I sondaggi sono tutti a favore del no. Pur prendendoli con le pinze, come ci insegnano Brexit e Stati Uniti, com’è possibile che il premier in così poco tempo abbia dilapidato una parte consistente della fiducia che gli avevano dato gli italiani?
«Per due motivazioni. La prima, d’ordine oggettivo, è legata al fatto di essere arrivato a palazzo Chigi senza legittimazione popolare promettendo al Paese una rivoluzione mai attuata. Il secondo, invece, è soggettivo e legato al suo carattere: basta guardarlo negli occhi per capire che racconta una bugia dietro l’altra».
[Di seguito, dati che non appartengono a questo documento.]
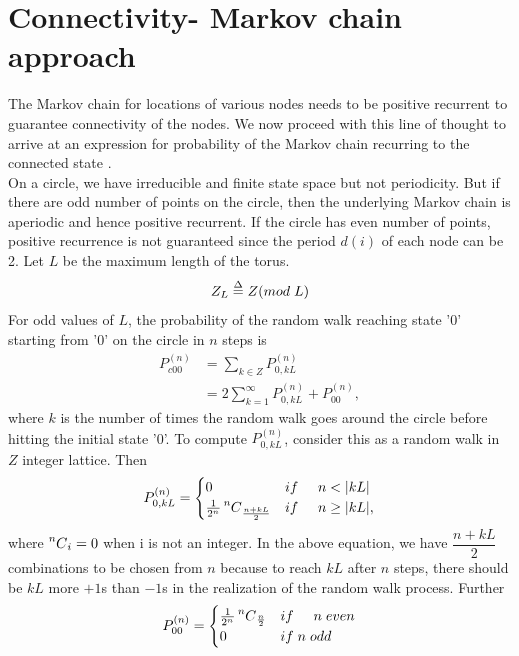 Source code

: \documentclass[a4paper,10pt,english]{article}
\newcommand\Mycomb[2][n]{\prescript{#1\mkern-0.5mu}{}C_{#2}}
\begin{document}
\section{Connectivity- Markov chain approach}\label{MC}
The Markov chain for locations of various nodes needs to be positive recurrent to guarantee connectivity of the nodes. We now proceed with this line of thought to arrive at an expression for probability of the Markov chain recurring to the connected state \cite{ross}.\\
On a circle, we have irreducible and finite state space but not periodicity.
But if there are odd number of points on the circle, then the underlying Markov chain is aperiodic and hence positive recurrent.
If the circle has even number of points, positive recurrence is not guaranteed since the period $d(i)$ of each node can be 2.
Let $L$ be the maximum length of the torus.
\begin{equation}
Z_L \overset{\Delta}{=} Z (mod \hspace{.1cm}L)
\end{equation}
For odd values of $L$, the probability of the random walk reaching state '0' starting from '0' on the circle in $n$ steps is 
\begin{align}
P_{c00}^{(n)} &= \sum_{k \in Z} P_{0,kL}^{(n)}\\
 &= 2 \sum_{k=1}^{\infty} P_{0, kL}^{(n)} + P_{00}^{(n)},
\end{align}
where $k$ is the number of times the random walk goes around the circle before hitting the initial state '0'. 
To compute $P_{0,kL}^{(n)}$, consider this as a random walk in $Z$ integer lattice. Then\\
\begin{equation}\label{pok}
P_{0,kL}^{(n)} =
\begin{cases}
 0  & if \hspace{.5cm}n < |kL|\\
 \frac{1}{2^n}
 \Mycomb[n]{\frac{n+kL}{2}}  & if \hspace{.5cm} n \geq |kL|,
 \end{cases}
\end{equation}
where $\Mycomb[n]{i}=0$ when i is not an integer.
In the above equation, we have $\dfrac{n+kL}{2}$ combinations to be chosen from $n$ because to reach $kL$ after $n$ steps, there should be $kL$ more $+1$s than $-1$s in the realization of the random walk process. Further\\
\begin{equation}\label{poo}
P_{00}^{(n)} =
\begin{cases}
\frac{1}{2^n} \Mycomb[n]{\frac{n}{2}} &if \hspace{0.5cm} n \hspace{0.1cm}even\\
0 \hspace{0.5cm}&if\hspace{0.1cm} n\hspace{0.1cm} odd
\end{cases}
\end{equation}
\end{document}
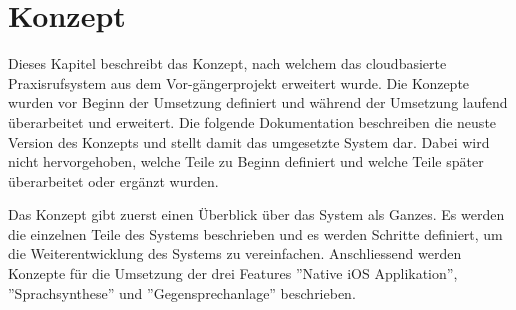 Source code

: \section{Konzept}

Dieses Kapitel beschreibt das Konzept, nach welchem das cloudbasierte Praxisrufsystem aus dem Vor-gängerprojekt erweitert wurde.
Die Konzepte wurden vor Beginn der Umsetzung definiert und während der Umsetzung laufend überarbeitet und erweitert.
Die folgende Dokumentation beschreiben die neuste Version des Konzepts und stellt damit das umgesetzte System dar.
Dabei wird nicht hervorgehoben, welche Teile zu Beginn definiert und welche Teile später überarbeitet oder ergänzt wurden.

Das Konzept gibt zuerst einen Überblick über das System als Ganzes.
Es werden die einzelnen Teile des Systems beschrieben und es werden Schritte definiert, um die Weiterentwicklung des Systems zu vereinfachen.
Anschliessend werden Konzepte für die Umsetzung der drei Features ''Native iOS Applikation'', ''Sprachsynthese'' und ''Gegensprechanlage'' beschrieben.





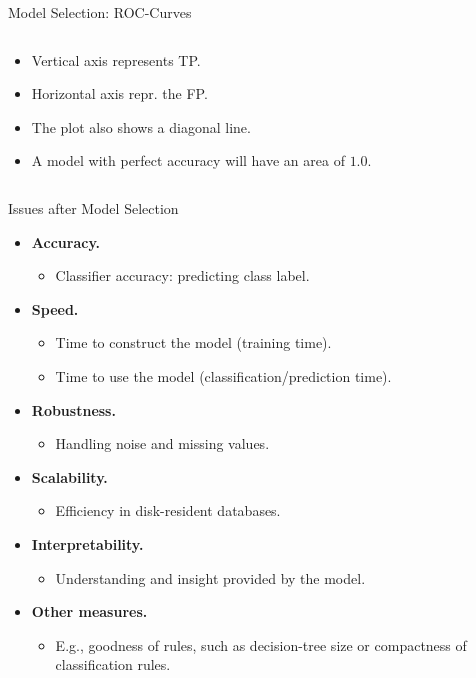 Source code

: \begin{frame}{Model Selection: ROC-Curves}
\begin{columns}
\begin{column}{0.4\textwidth}
			\begin{itemize}
				\item Vertical axis represents TP.
				\item Horizontal axis repr. the FP.
				\item The plot also shows a diagonal line.
				\item A model with perfect accuracy will have an area of $1.0$.
			\end{itemize}
		\end{column}
	\end{columns}
\end{frame}

\begin{frame}{Issues after Model Selection}
	\begin{itemize}
		\item \textbf{Accuracy.}
		      \begin{itemize}
			      \item Classifier accuracy: predicting class label.
		      \end{itemize}
		\item \textbf{Speed.}
		      \begin{itemize}
			      \item Time to construct the model (training time).
			      \item Time to use the model (classification/prediction time).
		      \end{itemize}
		\item \textbf{Robustness.}
		      \begin{itemize}
			      \item Handling noise and missing values.
		      \end{itemize}
		\item \textbf{Scalability.}
		      \begin{itemize}
			      \item Efficiency in disk-resident databases.
		      \end{itemize}
		\item \textbf{Interpretability.}
		      \begin{itemize}
			      \item Understanding and insight provided by the model.
		      \end{itemize}
		\item \textbf{Other measures.}
		      \begin{itemize}
			      \item E.g., goodness of rules, such as decision-tree size or compactness of classification rules.
		      \end{itemize}
	\end{itemize}
\end{frame}
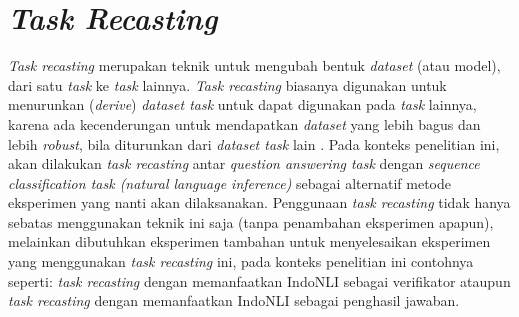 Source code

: \section{\emph{Task Recasting}}
\emph{Task recasting} merupakan teknik untuk mengubah bentuk \emph{dataset} (atau model), dari satu \emph{task} ke \emph{task} lainnya. \emph{Task recasting} biasanya digunakan untuk menurunkan (\emph{derive}) \emph{dataset task} untuk dapat digunakan pada \emph{task} lainnya, karena ada kecenderungan untuk mendapatkan \emph{dataset} yang lebih bagus dan lebih \emph{robust}, bila diturunkan dari \emph{dataset task} lain \citep{DBLP:journals/corr/abs-1809-02922}. Pada konteks penelitian ini, akan dilakukan \emph{task recasting} antar \emph{question answering task} dengan \emph{sequence classification task (natural language inference)} sebagai alternatif metode eksperimen yang nanti akan dilaksanakan. Penggunaan \emph{task recasting} tidak hanya sebatas menggunakan teknik ini saja (tanpa penambahan eksperimen apapun), melainkan dibutuhkan eksperimen tambahan untuk menyelesaikan eksperimen yang menggunakan \emph{task recasting} ini, pada konteks penelitian ini contohnya seperti: \emph{task recasting} dengan memanfaatkan IndoNLI sebagai verifikator ataupun \emph{task recasting} dengan memanfaatkan IndoNLI sebagai penghasil jawaban. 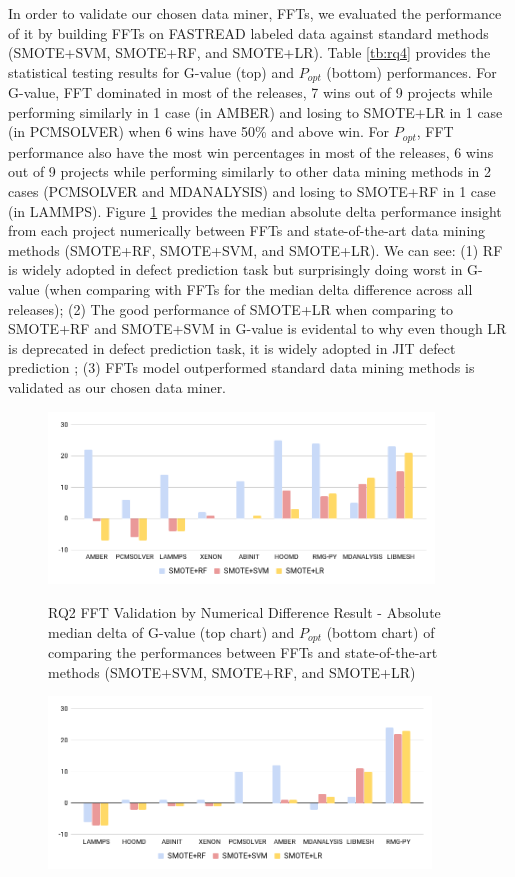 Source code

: \documentclass[10pt,conference]{IEEEtran}
\begin{document}
 In order to validate our chosen data miner, FFTs, we evaluated the performance of it by building FFTs on FASTREAD labeled data against standard methods (SMOTE+SVM, SMOTE+RF, and SMOTE+LR). Table \ref{tb:rq4} provides the statistical testing results for G-value (top) and $P_{opt}$ (bottom) performances. For G-value, FFT dominated in most of the releases, 7 wins out of 9 projects while performing similarly in 1 case (in AMBER) and losing to SMOTE+LR in 1 case (in PCMSOLVER) when 6 wins have 50\% and above win. For $P_{opt}$, FFT performance also have the most win percentages in most of the releases, 6 wins out of 9 projects while performing similarly to other data mining methods in 2 cases (PCMSOLVER and MDANALYSIS) and losing to SMOTE+RF in 1 case (in LAMMPS).  Figure \ref{fig:rq4} provides the median absolute delta performance insight from each project numerically between FFTs and state-of-the-art data mining methods (SMOTE+RF, SMOTE+SVM, and SMOTE+LR). We can see: (1) RF is widely adopted in defect prediction task but surprisingly doing worst in G-value (when comparing with FFTs for the median delta difference across all releases); (2) The good performance of SMOTE+LR when comparing to SMOTE+RF and SMOTE+SVM in G-value is evidental to why even though LR is deprecated in defect prediction task, it is widely adopted in JIT defect prediction \cite{commitguru}; (3) FFTs model outperformed standard data mining methods is validated as our chosen data miner. 

 \begin{figure}[!t]
\vspace{-10pt}
\caption{RQ2 FFT Validation by Numerical Difference Result - Absolute median delta of G-value (top chart) and $P_{opt}$ (bottom  chart) of comparing the performances between FFTs and state-of-the-art methods (SMOTE+SVM, SMOTE+RF, and SMOTE+LR)}
\includegraphics[width=\linewidth, height=1.8in]{rq4_1.png}
\label{fig:rq4}
\vspace{-25pt}
\end{figure}
\begin{figure}[!t]
\includegraphics[width=\linewidth, height=1.8in]{rq4_2.png}
\vspace{-25pt}
\end{figure}
 
\end{document}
In Fvg governa Serracchiani, cioè la sua numero due...
«Sì, una presidente che ha scelto di avviare una serie di riforme senza ascoltare il tessuto economico e sociale del Fvg. Non ci trovo nulla di sorprendente considerato che ha la stessa cultura di Renzi e si sta avviando sullo stesso destino. Questi giovani del Pd sono tutti uguali: se vengono contestati rispondono con slogan accusando gli altri di essere “vecchi”. E così la gente al momento del voto li punisce. Come è successo, recentemente, in Fvg. Questa regione ha potenzialità enormi. È un territorio ricco, possiede una storia e una tradizione industriale profonda, è strategicamente posizionato al centro dell’Europa e può sfruttare l’arma dell’Autonomia. Sta a noi, soprattutto ai rappresentanti locali del centrodestra portarlo a tornare a essere grande».
Questo significa che lei non è il rottamatore del centrodestra?
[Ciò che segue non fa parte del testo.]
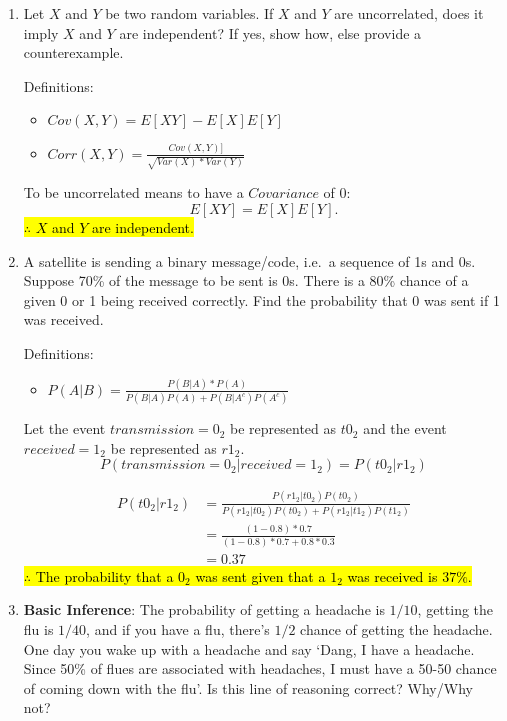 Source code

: \documentclass[11pt,onecolumn]{article}
\begin{document}
\begin{enumerate}
    \item Let $X$ and $Y$ be two random variables. If $X$ and $Y$ are uncorrelated, does it imply $X$ and $Y$ are independent? If yes, show how, else provide a counterexample. 
    \setlength{\parskip}{6pt}

    Definitions:
    \begin{itemize}
        \item $Cov(X,Y) = E[XY] - E[X]E[Y]$
        \item $Corr(X,Y) = \frac{Cov(X,Y)]}{\sqrt{Var(X)*Var(Y)}}$
    \end{itemize}
    To be uncorrelated means to have a $Covariance$ of 0:
    \begin{equation}
        E[XY] = E[X]E[Y].
    \end{equation}
    \hl{$\therefore$ $X$ and $Y$ are independent.} 
    
    \item A satellite is sending a binary message/code, i.e.\ a sequence of 1s and 0s. Suppose 70\% of the message to be sent is 0s. There is a 80\% chance of a given 0 or 1 being received correctly. Find the probability that 0 was sent if 1 was received. 
    \setlength{\parskip}{6pt}

    Definitions:
    \begin{itemize}
        \item $P(A \vert B) = \frac{P(B \vert A)*P(A)}{P(B \vert A)P(A) + P(B \vert A^c)P(A^c)}$
    \end{itemize}
    Let the event $transmission=0_2$ be represented as $t0_2$ and the event  $received = 1_2$ be represented as $r1_2$.
    \begin{equation}
        P(transmission=0_2 \vert received = 1_2) =  P(t0_2 \vert r1_2)
    \end{equation}
    
    \begin{equation}
        \begin{aligned}
        P(t0_2 \vert r1_2) & =  \frac{P(r1_2 \vert t0_2)P(t0_2)}{P(r1_2 \vert t0_2)P(t0_2) + P(r1_2 \vert t1_2)P(t1_2)} \\ 
        & = \frac{(1-0.8)*0.7}{(1-0.8)*0.7 + 0.8*0.3} \\
        & = 0.37
        \end{aligned}
    \end{equation}
    \hl{$\therefore$ The probability that a $0_2$ was sent given that a $1_2$ was received is $37\%$.}
    \item \textbf{Basic Inference}: The probability of getting a headache is $1/10$, getting the flu is $1/40$, and if you have a flu, there's $1/2$ chance of getting the headache. One day you wake up with a headache and say `Dang, I have a headache. Since 50\% of flues are associated with headaches, I must have a 50-50 chance of coming down with the flu'. Is this line of reasoning correct? Why/Why not?
    \setlength{\parskip}{6pt}


\end{enumerate}
\end{document}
«La rottamazione è una stupidaggine. Io sto cercando di costruire una squadra in cui all’esperienza dei tanti validi amministratori di centrodestra possano essere aggiunti dei nuovi tasselli».
La “rivoluzione liberale” è fallita con Berlusconi. Adesso ci sta riprovando lei, ma con quali punti chiave nel programma?
«La crescita economica non passa per il sistema pubblico, bensì per il privato. Dobbiamo tagliare la spesa statale, ma non come è stato fatto sino a questo momento lasciandone immutato il perimetro d’azione complessivo. La digitalizzazione della burocrazia è fondamentale per le imprese così come il federalismo fiscale, che responsabilizzi i territori, per i Comuni italiani. Il Paese è fermo e dobbiamo farlo ripartire anche per evitare che l’Italia cada nelle mani di piccoli “Trump italiani” visto che il popolo vota, sempre, con il Pil che si trova in tasca».
Se ne parla da decenni...
«Lo so, ma dobbiamo capire che ci stiamo avviando verso un concetto di democrazia nuova che non può essere ancorata ai paletti del secolo scorso. Ci possono essere, ad esempio, associazioni che lavorano sugli stessi temi in territori diversi, ma i cui rappresentanti non andranno mai a riunioni di partito. Non possiamo abbandonarle al loro destino, dobbiamo prendercene cura, metterle in rete e, nel caso, aiutarle a diventare lobby».